> _TRY IT_
The whole listing, except its pictures, is to be repeated exactly.

> _DATA EXCERPTS_
-----

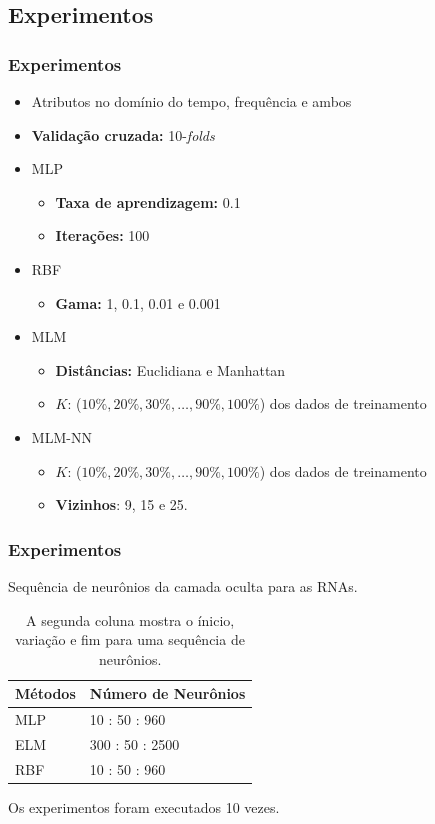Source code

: \documentclass{beamer}
\begin{document}
\subsection{Experimentos}
\begin{frame}\frametitle{Experimentos}

	\begin{itemize}
		\item Atributos no domínio do tempo, frequência e ambos
		\item \textbf{Validação cruzada:} 10-\textit{folds}
		\item MLP
			\begin{itemize}
				\item \textbf{Taxa de aprendizagem:} 0.1
				\item \textbf{Iterações:} 100
			\end{itemize}
		\item RBF
			\begin{itemize}
				\item \textbf{Gama:} 1, 0.1, 0.01 e 0.001
			\end{itemize}
		\item MLM
			\begin{itemize}
				\item \textbf{Distâncias:} Euclidiana e Manhattan
				\item $K$: ($ 10\%, 20\%, 30\%, \ldots, 90\%, 100\%$) dos dados de treinamento 
			\end{itemize}
		\item MLM-NN
			\begin{itemize}
				\item $K$: ($ 10\%, 20\%, 30\%, \ldots, 90\%, 100\%$) dos dados de treinamento 
				\item \textbf{Vizinhos}: 9, 15 e 25.
			\end{itemize}
	\end{itemize}
	
\end{frame}

\begin{frame}\frametitle{Experimentos}
Sequência de neurônios da camada oculta para as RNAs.

\begin{table}[h]
	\centering
	\vspace{0.5cm}
	\begin{tabular}{|l|l|}
		\hline
		Métodos & Número de Neurônios \\ \hline \hline
		MLP     & 10 : 50 : 960          \\ \hline
		ELM     & 300 : 50 : 2500          \\ \hline
		RBF     & 10 : 50 : 960          \\ \hline
	\end{tabular}
	\caption{A segunda coluna mostra o ínicio, variação e fim para uma sequência de neurônios.}\label{tab:neur_cc}
\end{table}

Os experimentos foram executados 10 vezes.
\end{frame}
\end{document}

-----

> _EXPECTED ANSWER_
Source code

: \documentclass{beamer}
\begin{document}
\subsection{Experimentos}
\begin{frame}\frametitle{Experimentos}

	\begin{itemize}
		\item Atributos no domínio do tempo, frequência e ambos
		\item \textbf{Validação cruzada:} 10-\textit{folds}
		\item MLP
			\begin{itemize}
				\item \textbf{Taxa de aprendizagem:} 0.1
				\item \textbf{Iterações:} 100
			\end{itemize}
		\item RBF
			\begin{itemize}
				\item \textbf{Gama:} 1, 0.1, 0.01 e 0.001
			\end{itemize}
		\item MLM
			\begin{itemize}
				\item \textbf{Distâncias:} Euclidiana e Manhattan
				\item $K$: ($ 10\%, 20\%, 30\%, \ldots, 90\%, 100\%$) dos dados de treinamento 
			\end{itemize}
		\item MLM-NN
			\begin{itemize}
				\item $K$: ($ 10\%, 20\%, 30\%, \ldots, 90\%, 100\%$) dos dados de treinamento 
				\item \textbf{Vizinhos}: 9, 15 e 25.
			\end{itemize}
	\end{itemize}
	
\end{frame}

\begin{frame}\frametitle{Experimentos}
Sequência de neurônios da camada oculta para as RNAs.

\begin{table}[h]
	\centering
	\vspace{0.5cm}
	\begin{tabular}{|l|l|}
		\hline
		Métodos & Número de Neurônios \\ \hline \hline
		MLP     & 10 : 50 : 960          \\ \hline
		ELM     & 300 : 50 : 2500          \\ \hline
		RBF     & 10 : 50 : 960          \\ \hline
	\end{tabular}
	\caption{A segunda coluna mostra o ínicio, variação e fim para uma sequência de neurônios.}\label{tab:neur_cc}
\end{table}

Os experimentos foram executados 10 vezes.
\end{frame}
\end{document}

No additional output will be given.